■ WHAT YOU HAVE TO DO:
After locating the line with "We recognize that" in the data that follows, return it and every later line exactly, up to and including the line with "We know that $a".

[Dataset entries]
▼▼▼

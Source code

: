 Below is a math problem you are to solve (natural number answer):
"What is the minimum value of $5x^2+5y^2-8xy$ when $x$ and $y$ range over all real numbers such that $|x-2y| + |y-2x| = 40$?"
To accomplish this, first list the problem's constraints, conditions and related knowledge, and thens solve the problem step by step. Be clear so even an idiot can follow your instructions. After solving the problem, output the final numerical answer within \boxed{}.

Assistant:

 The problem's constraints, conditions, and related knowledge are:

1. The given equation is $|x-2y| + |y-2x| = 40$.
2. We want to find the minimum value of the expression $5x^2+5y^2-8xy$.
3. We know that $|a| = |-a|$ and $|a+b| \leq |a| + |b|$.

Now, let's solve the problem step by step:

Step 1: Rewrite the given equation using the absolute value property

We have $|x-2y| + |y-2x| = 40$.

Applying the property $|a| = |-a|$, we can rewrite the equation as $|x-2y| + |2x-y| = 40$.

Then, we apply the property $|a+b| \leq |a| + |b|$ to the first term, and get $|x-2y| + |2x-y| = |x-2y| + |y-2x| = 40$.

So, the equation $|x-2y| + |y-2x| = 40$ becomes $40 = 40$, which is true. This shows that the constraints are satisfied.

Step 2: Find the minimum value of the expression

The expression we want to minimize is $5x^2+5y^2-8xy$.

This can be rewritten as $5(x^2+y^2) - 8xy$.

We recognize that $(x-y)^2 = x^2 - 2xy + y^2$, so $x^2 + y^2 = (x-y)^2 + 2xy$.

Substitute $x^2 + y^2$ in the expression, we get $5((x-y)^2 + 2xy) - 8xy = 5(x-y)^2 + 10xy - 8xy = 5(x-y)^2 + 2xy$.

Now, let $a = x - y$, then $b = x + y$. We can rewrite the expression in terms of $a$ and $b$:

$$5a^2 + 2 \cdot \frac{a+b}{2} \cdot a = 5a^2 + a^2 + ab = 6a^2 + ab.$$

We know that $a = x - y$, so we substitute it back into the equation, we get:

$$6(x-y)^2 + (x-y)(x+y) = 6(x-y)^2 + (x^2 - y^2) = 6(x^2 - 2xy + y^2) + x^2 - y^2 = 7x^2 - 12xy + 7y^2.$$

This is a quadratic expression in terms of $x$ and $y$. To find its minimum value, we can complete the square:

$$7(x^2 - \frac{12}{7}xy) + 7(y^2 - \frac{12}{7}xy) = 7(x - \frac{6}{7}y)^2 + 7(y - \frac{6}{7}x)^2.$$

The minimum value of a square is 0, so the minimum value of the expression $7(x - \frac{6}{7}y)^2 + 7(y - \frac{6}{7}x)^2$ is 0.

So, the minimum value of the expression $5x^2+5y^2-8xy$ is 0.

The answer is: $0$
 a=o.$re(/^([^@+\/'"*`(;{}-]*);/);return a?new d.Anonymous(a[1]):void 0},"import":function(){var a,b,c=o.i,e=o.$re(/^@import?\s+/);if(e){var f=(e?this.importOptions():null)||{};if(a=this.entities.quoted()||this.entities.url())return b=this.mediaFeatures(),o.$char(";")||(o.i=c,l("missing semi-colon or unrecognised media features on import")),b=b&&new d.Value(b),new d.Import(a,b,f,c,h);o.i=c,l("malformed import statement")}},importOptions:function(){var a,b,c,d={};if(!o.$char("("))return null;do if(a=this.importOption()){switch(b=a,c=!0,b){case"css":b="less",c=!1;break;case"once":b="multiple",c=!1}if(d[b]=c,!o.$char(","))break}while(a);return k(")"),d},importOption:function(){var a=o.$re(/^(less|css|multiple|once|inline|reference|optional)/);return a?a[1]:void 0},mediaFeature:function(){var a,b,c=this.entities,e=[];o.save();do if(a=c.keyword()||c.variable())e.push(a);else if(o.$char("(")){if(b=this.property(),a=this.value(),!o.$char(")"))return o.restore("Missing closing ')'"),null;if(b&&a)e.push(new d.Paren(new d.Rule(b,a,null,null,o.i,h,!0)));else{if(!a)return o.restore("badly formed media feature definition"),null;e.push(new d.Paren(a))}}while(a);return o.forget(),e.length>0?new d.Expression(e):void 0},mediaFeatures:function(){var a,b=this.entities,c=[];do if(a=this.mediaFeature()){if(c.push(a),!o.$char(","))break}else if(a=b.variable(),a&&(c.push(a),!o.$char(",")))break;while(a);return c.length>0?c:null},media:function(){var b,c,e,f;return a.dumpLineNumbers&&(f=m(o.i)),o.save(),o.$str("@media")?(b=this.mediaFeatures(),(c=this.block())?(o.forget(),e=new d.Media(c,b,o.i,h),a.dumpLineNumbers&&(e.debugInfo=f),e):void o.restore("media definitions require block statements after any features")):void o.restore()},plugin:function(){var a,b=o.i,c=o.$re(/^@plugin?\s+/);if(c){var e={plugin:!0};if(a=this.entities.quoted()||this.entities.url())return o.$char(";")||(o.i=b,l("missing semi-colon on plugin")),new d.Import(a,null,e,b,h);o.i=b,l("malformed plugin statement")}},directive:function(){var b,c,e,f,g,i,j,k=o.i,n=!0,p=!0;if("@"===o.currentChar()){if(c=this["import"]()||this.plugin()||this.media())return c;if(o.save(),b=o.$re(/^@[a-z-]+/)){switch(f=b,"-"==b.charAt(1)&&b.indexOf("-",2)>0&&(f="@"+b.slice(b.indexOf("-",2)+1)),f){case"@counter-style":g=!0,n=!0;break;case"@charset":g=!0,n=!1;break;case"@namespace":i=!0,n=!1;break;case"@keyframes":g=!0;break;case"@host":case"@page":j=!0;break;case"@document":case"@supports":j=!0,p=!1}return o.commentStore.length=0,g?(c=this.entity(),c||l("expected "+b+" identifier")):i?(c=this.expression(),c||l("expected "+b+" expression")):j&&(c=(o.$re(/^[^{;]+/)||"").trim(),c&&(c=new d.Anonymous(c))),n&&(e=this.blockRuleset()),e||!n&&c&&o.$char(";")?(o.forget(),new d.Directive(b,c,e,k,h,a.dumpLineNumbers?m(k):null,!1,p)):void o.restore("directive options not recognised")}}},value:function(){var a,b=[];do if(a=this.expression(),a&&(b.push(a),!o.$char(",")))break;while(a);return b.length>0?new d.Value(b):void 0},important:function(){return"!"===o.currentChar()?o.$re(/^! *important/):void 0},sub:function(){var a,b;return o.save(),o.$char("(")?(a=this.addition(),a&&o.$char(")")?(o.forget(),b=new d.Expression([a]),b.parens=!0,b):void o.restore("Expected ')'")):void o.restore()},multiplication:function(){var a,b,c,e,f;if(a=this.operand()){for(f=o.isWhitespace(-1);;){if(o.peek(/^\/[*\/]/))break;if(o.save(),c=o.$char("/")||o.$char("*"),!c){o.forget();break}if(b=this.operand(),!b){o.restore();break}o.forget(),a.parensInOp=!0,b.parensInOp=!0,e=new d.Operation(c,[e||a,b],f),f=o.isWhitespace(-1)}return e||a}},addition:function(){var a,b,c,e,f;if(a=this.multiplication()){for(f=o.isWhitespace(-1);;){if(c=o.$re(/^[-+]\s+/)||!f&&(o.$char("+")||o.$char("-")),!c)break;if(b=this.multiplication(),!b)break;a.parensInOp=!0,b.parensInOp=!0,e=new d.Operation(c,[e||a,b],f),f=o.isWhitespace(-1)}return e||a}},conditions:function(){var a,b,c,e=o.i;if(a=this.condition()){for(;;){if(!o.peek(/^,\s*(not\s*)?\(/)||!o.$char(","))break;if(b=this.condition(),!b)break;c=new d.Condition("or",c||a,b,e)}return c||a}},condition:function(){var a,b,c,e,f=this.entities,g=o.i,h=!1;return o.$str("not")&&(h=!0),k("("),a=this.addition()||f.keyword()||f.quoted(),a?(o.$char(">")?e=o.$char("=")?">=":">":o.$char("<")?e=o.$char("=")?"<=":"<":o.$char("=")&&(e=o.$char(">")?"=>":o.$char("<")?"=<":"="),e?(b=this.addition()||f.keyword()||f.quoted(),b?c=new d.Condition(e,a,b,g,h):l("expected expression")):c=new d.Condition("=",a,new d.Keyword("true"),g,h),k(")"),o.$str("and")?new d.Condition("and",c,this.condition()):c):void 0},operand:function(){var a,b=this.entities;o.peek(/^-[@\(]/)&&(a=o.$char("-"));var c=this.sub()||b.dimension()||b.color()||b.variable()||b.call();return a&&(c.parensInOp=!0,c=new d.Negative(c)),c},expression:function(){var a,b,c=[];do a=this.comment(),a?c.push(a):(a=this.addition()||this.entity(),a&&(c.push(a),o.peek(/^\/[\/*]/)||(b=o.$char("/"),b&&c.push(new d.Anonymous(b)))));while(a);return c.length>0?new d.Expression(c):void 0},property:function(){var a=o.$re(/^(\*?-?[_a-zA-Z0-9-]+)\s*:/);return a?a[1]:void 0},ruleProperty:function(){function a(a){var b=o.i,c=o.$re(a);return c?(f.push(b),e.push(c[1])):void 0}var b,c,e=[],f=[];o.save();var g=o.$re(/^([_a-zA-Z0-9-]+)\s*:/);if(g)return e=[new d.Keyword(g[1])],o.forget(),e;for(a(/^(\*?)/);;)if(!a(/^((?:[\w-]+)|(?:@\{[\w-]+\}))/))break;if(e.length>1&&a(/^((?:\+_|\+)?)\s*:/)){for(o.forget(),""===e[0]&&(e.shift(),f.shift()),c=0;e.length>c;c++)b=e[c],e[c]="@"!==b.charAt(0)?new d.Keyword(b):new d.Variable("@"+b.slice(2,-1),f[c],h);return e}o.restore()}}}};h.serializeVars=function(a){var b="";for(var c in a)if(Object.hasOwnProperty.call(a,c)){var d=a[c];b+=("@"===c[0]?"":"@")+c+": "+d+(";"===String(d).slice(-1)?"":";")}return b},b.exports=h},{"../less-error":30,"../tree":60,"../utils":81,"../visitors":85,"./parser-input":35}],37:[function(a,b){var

▲▲▲

■ WRITTEN SOLUTION:
We recognize that $(x-y)^2 = x^2 - 2xy + y^2$, so $x^2 + y^2 = (x-y)^2 + 2xy$.

Substitute $x^2 + y^2$ in the expression, we get $5((x-y)^2 + 2xy) - 8xy = 5(x-y)^2 + 10xy - 8xy = 5(x-y)^2 + 2xy$.

Now, let $a = x - y$, then $b = x + y$. We can rewrite the expression in terms of $a$ and $b$:

$$5a^2 + 2 \cdot \frac{a+b}{2} \cdot a = 5a^2 + a^2 + ab = 6a^2 + ab.$$

We know that $a = x - y$, so we substitute it back into the equation, we get:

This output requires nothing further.